| Exercise details |
For the records below, tally the lines that contain "example" and give only that number.

** The data follows **

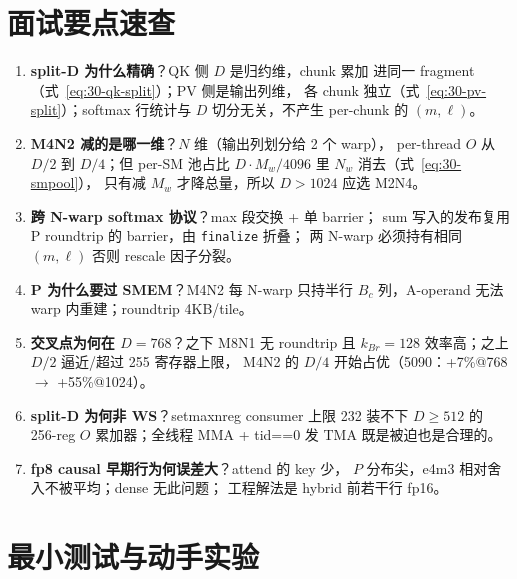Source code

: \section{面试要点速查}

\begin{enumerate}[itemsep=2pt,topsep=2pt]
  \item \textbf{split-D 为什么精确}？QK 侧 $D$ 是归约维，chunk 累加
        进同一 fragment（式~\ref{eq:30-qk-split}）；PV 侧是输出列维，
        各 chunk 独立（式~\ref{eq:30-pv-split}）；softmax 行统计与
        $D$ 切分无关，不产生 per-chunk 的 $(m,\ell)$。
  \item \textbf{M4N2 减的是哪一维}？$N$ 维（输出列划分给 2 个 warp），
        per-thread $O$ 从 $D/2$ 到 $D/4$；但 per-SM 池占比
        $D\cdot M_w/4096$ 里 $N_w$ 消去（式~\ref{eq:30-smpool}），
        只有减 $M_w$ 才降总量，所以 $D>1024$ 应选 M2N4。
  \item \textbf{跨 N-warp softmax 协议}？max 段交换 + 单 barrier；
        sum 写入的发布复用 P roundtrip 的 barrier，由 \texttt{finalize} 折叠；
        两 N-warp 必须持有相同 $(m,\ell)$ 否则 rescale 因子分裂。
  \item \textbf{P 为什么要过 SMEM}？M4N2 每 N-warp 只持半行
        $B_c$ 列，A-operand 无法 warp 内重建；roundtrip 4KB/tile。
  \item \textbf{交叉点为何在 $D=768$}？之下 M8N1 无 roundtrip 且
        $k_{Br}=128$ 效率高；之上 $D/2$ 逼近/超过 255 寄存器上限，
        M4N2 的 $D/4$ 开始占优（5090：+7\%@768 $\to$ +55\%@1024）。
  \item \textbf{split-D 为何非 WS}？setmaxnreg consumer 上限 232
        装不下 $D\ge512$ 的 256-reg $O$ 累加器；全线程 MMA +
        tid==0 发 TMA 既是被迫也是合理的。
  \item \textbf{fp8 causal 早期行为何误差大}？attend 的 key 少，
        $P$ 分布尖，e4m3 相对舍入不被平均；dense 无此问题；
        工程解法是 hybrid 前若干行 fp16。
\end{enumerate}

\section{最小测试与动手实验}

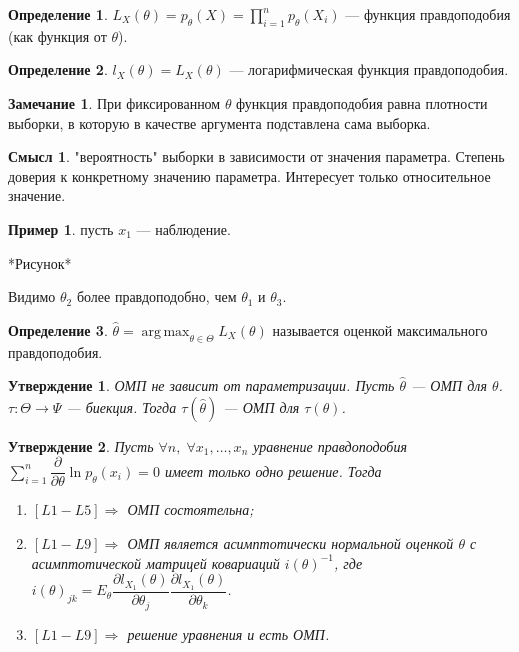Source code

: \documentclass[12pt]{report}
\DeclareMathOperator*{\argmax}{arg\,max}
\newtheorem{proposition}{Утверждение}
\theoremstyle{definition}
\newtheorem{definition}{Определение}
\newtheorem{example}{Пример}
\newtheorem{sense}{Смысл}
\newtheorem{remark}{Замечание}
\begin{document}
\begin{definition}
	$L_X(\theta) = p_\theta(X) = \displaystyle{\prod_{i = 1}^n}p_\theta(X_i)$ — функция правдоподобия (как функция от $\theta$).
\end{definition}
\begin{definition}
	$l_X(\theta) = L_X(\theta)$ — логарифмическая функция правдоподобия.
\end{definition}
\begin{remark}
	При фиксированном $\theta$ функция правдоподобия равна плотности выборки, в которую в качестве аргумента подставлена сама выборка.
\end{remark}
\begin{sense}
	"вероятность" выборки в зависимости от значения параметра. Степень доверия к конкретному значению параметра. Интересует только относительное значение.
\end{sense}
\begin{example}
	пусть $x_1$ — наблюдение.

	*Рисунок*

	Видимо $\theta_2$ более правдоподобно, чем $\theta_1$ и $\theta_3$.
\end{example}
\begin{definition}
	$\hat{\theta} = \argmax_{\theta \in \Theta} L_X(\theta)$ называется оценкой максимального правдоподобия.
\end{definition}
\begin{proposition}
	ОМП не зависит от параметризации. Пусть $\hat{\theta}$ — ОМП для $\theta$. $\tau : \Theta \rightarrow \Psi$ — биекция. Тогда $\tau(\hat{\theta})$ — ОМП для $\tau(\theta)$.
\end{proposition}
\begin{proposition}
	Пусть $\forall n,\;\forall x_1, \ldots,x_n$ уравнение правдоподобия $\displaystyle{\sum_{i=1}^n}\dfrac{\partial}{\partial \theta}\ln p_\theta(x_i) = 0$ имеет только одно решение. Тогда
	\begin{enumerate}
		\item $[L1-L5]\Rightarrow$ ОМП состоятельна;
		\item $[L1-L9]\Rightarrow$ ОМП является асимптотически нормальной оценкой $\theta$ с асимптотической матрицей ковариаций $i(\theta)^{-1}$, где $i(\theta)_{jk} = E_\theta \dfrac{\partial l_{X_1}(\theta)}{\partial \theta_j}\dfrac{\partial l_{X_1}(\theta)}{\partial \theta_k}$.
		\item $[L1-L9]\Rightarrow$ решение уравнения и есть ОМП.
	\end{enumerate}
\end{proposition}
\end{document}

** End of The data **

| Response to the task |
3